Items from a dataset

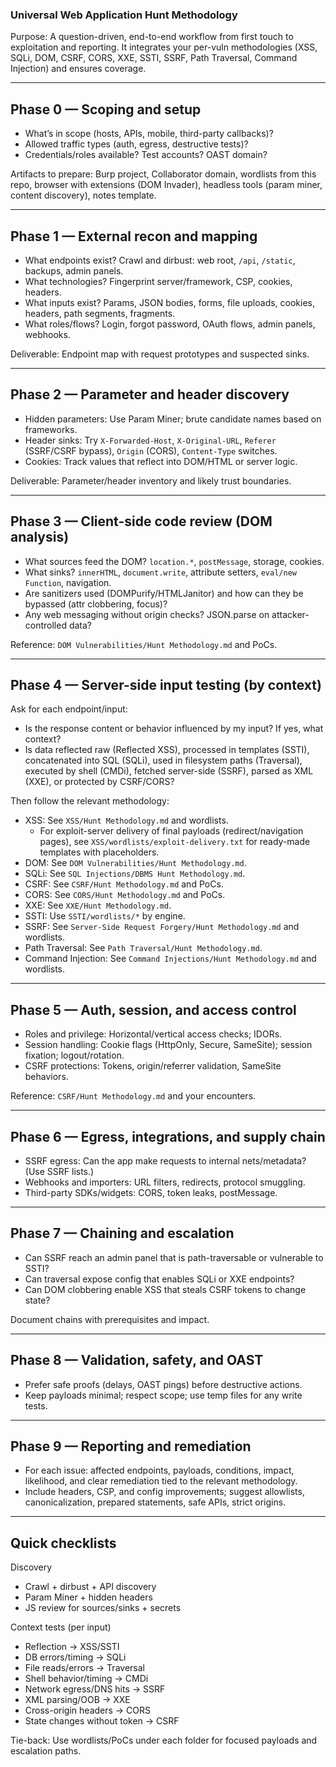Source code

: ### Universal Web Application Hunt Methodology

Purpose: A question-driven, end-to-end workflow from first touch to exploitation and reporting. It integrates your per-vuln methodologies (XSS, SQLi, DOM, CSRF, CORS, XXE, SSTI, SSRF, Path Traversal, Command Injection) and ensures coverage.

---

## Phase 0 — Scoping and setup
- What’s in scope (hosts, APIs, mobile, third-party callbacks)?
- Allowed traffic types (auth, egress, destructive tests)?
- Credentials/roles available? Test accounts? OAST domain?

Artifacts to prepare: Burp project, Collaborator domain, wordlists from this repo, browser with extensions (DOM Invader), headless tools (param miner, content discovery), notes template.

---

## Phase 1 — External recon and mapping
- What endpoints exist? Crawl and dirbust: web root, `/api`, `/static`, backups, admin panels.
- What technologies? Fingerprint server/framework, CSP, cookies, headers.
- What inputs exist? Params, JSON bodies, forms, file uploads, cookies, headers, path segments, fragments.
- What roles/flows? Login, forgot password, OAuth flows, admin panels, webhooks.

Deliverable: Endpoint map with request prototypes and suspected sinks.

---

## Phase 2 — Parameter and header discovery
- Hidden parameters: Use Param Miner; brute candidate names based on frameworks.
- Header sinks: Try `X-Forwarded-Host`, `X-Original-URL`, `Referer` (SSRF/CSRF bypass), `Origin` (CORS), `Content-Type` switches.
- Cookies: Track values that reflect into DOM/HTML or server logic.

Deliverable: Parameter/header inventory and likely trust boundaries.

---

## Phase 3 — Client-side code review (DOM analysis)
- What sources feed the DOM? `location.*`, `postMessage`, storage, cookies.
- What sinks? `innerHTML`, `document.write`, attribute setters, `eval/new Function`, navigation.
- Are sanitizers used (DOMPurify/HTMLJanitor) and how can they be bypassed (attr clobbering, focus)?
- Any web messaging without origin checks? JSON.parse on attacker-controlled data?

Reference: `DOM Vulnerabilities/Hunt Methodology.md` and PoCs.

---

## Phase 4 — Server-side input testing (by context)

Ask for each endpoint/input:
- Is the response content or behavior influenced by my input? If yes, what context?
- Is data reflected raw (Reflected XSS), processed in templates (SSTI), concatenated into SQL (SQLi), used in filesystem paths (Traversal), executed by shell (CMDi), fetched server-side (SSRF), parsed as XML (XXE), or protected by CSRF/CORS?

Then follow the relevant methodology:
- XSS: See `XSS/Hunt Methodology.md` and wordlists.
  - For exploit-server delivery of final payloads (redirect/navigation pages), see `XSS/wordlists/exploit-delivery.txt` for ready-made templates with placeholders.
- DOM: See `DOM Vulnerabilities/Hunt Methodology.md`.
- SQLi: See `SQL Injections/DBMS Hunt Methodology.md`.
- CSRF: See `CSRF/Hunt Methodology.md` and PoCs.
- CORS: See `CORS/Hunt Methodology.md` and PoCs.
- XXE: See `XXE/Hunt Methodology.md`.
- SSTI: Use `SSTI/wordlists/*` by engine.
- SSRF: See `Server-Side Request Forgery/Hunt Methodology.md` and wordlists.
- Path Traversal: See `Path Traversal/Hunt Methodology.md`.
- Command Injection: See `Command Injections/Hunt Methodology.md` and wordlists.

---

## Phase 5 — Auth, session, and access control
- Roles and privilege: Horizontal/vertical access checks; IDORs.
- Session handling: Cookie flags (HttpOnly, Secure, SameSite); session fixation; logout/rotation.
- CSRF protections: Tokens, origin/referrer validation, SameSite behaviors.

Reference: `CSRF/Hunt Methodology.md` and your encounters.

---

## Phase 6 — Egress, integrations, and supply chain
- SSRF egress: Can the app make requests to internal nets/metadata? (Use SSRF lists.)
- Webhooks and importers: URL filters, redirects, protocol smuggling.
- Third-party SDKs/widgets: CORS, token leaks, postMessage.

---

## Phase 7 — Chaining and escalation
- Can SSRF reach an admin panel that is path-traversable or vulnerable to SSTI?
- Can traversal expose config that enables SQLi or XXE endpoints?
- Can DOM clobbering enable XSS that steals CSRF tokens to change state?

Document chains with prerequisites and impact.

---

## Phase 8 — Validation, safety, and OAST
- Prefer safe proofs (delays, OAST pings) before destructive actions.
- Keep payloads minimal; respect scope; use temp files for any write tests.

---

## Phase 9 — Reporting and remediation
- For each issue: affected endpoints, payloads, conditions, impact, likelihood, and clear remediation tied to the relevant methodology.
- Include headers, CSP, and config improvements; suggest allowlists, canonicalization, prepared statements, safe APIs, strict origins.

---

## Quick checklists

Discovery
- Crawl + dirbust + API discovery
- Param Miner + hidden headers
- JS review for sources/sinks + secrets

Context tests (per input)
- Reflection → XSS/SSTI
- DB errors/timing → SQLi
- File reads/errors → Traversal
- Shell behavior/timing → CMDi
- Network egress/DNS hits → SSRF
- XML parsing/OOB → XXE
- Cross-origin headers → CORS
- State changes without token → CSRF

Tie-back: Use wordlists/PoCs under each folder for focused payloads and escalation paths.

■ WHAT NEEDS TO BE DONE ■
Leave out the pictures, then copy all the remaining text in the records exactly.

■ ANSWER SPACE ■
Source code

: ### Universal Web Application Hunt Methodology

Purpose: A question-driven, end-to-end workflow from first touch to exploitation and reporting. It integrates your per-vuln methodologies (XSS, SQLi, DOM, CSRF, CORS, XXE, SSTI, SSRF, Path Traversal, Command Injection) and ensures coverage.

---

## Phase 0 — Scoping and setup
- What’s in scope (hosts, APIs, mobile, third-party callbacks)?
- Allowed traffic types (auth, egress, destructive tests)?
- Credentials/roles available? Test accounts? OAST domain?

Artifacts to prepare: Burp project, Collaborator domain, wordlists from this repo, browser with extensions (DOM Invader), headless tools (param miner, content discovery), notes template.

---

## Phase 1 — External recon and mapping
- What endpoints exist? Crawl and dirbust: web root, `/api`, `/static`, backups, admin panels.
- What technologies? Fingerprint server/framework, CSP, cookies, headers.
- What inputs exist? Params, JSON bodies, forms, file uploads, cookies, headers, path segments, fragments.
- What roles/flows? Login, forgot password, OAuth flows, admin panels, webhooks.

Deliverable: Endpoint map with request prototypes and suspected sinks.

---

## Phase 2 — Parameter and header discovery
- Hidden parameters: Use Param Miner; brute candidate names based on frameworks.
- Header sinks: Try `X-Forwarded-Host`, `X-Original-URL`, `Referer` (SSRF/CSRF bypass), `Origin` (CORS), `Content-Type` switches.
- Cookies: Track values that reflect into DOM/HTML or server logic.

Deliverable: Parameter/header inventory and likely trust boundaries.

---

## Phase 3 — Client-side code review (DOM analysis)
- What sources feed the DOM? `location.*`, `postMessage`, storage, cookies.
- What sinks? `innerHTML`, `document.write`, attribute setters, `eval/new Function`, navigation.
- Are sanitizers used (DOMPurify/HTMLJanitor) and how can they be bypassed (attr clobbering, focus)?
- Any web messaging without origin checks? JSON.parse on attacker-controlled data?

Reference: `DOM Vulnerabilities/Hunt Methodology.md` and PoCs.

---

## Phase 4 — Server-side input testing (by context)

Ask for each endpoint/input:
- Is the response content or behavior influenced by my input? If yes, what context?
- Is data reflected raw (Reflected XSS), processed in templates (SSTI), concatenated into SQL (SQLi), used in filesystem paths (Traversal), executed by shell (CMDi), fetched server-side (SSRF), parsed as XML (XXE), or protected by CSRF/CORS?

Then follow the relevant methodology:
- XSS: See `XSS/Hunt Methodology.md` and wordlists.
  - For exploit-server delivery of final payloads (redirect/navigation pages), see `XSS/wordlists/exploit-delivery.txt` for ready-made templates with placeholders.
- DOM: See `DOM Vulnerabilities/Hunt Methodology.md`.
- SQLi: See `SQL Injections/DBMS Hunt Methodology.md`.
- CSRF: See `CSRF/Hunt Methodology.md` and PoCs.
- CORS: See `CORS/Hunt Methodology.md` and PoCs.
- XXE: See `XXE/Hunt Methodology.md`.
- SSTI: Use `SSTI/wordlists/*` by engine.
- SSRF: See `Server-Side Request Forgery/Hunt Methodology.md` and wordlists.
- Path Traversal: See `Path Traversal/Hunt Methodology.md`.
- Command Injection: See `Command Injections/Hunt Methodology.md` and wordlists.

---

## Phase 5 — Auth, session, and access control
- Roles and privilege: Horizontal/vertical access checks; IDORs.
- Session handling: Cookie flags (HttpOnly, Secure, SameSite); session fixation; logout/rotation.
- CSRF protections: Tokens, origin/referrer validation, SameSite behaviors.

Reference: `CSRF/Hunt Methodology.md` and your encounters.

---

## Phase 6 — Egress, integrations, and supply chain
- SSRF egress: Can the app make requests to internal nets/metadata? (Use SSRF lists.)
- Webhooks and importers: URL filters, redirects, protocol smuggling.
- Third-party SDKs/widgets: CORS, token leaks, postMessage.

---

## Phase 7 — Chaining and escalation
- Can SSRF reach an admin panel that is path-traversable or vulnerable to SSTI?
- Can traversal expose config that enables SQLi or XXE endpoints?
- Can DOM clobbering enable XSS that steals CSRF tokens to change state?

Document chains with prerequisites and impact.

---

## Phase 8 — Validation, safety, and OAST
- Prefer safe proofs (delays, OAST pings) before destructive actions.
- Keep payloads minimal; respect scope; use temp files for any write tests.

---

## Phase 9 — Reporting and remediation
- For each issue: affected endpoints, payloads, conditions, impact, likelihood, and clear remediation tied to the relevant methodology.
- Include headers, CSP, and config improvements; suggest allowlists, canonicalization, prepared statements, safe APIs, strict origins.

---

## Quick checklists

Discovery
- Crawl + dirbust + API discovery
- Param Miner + hidden headers
- JS review for sources/sinks + secrets

Context tests (per input)
- Reflection → XSS/SSTI
- DB errors/timing → SQLi
- File reads/errors → Traversal
- Shell behavior/timing → CMDi
- Network egress/DNS hits → SSRF
- XML parsing/OOB → XXE
- Cross-origin headers → CORS
- State changes without token → CSRF

Tie-back: Use wordlists/PoCs under each folder for focused payloads and escalation paths.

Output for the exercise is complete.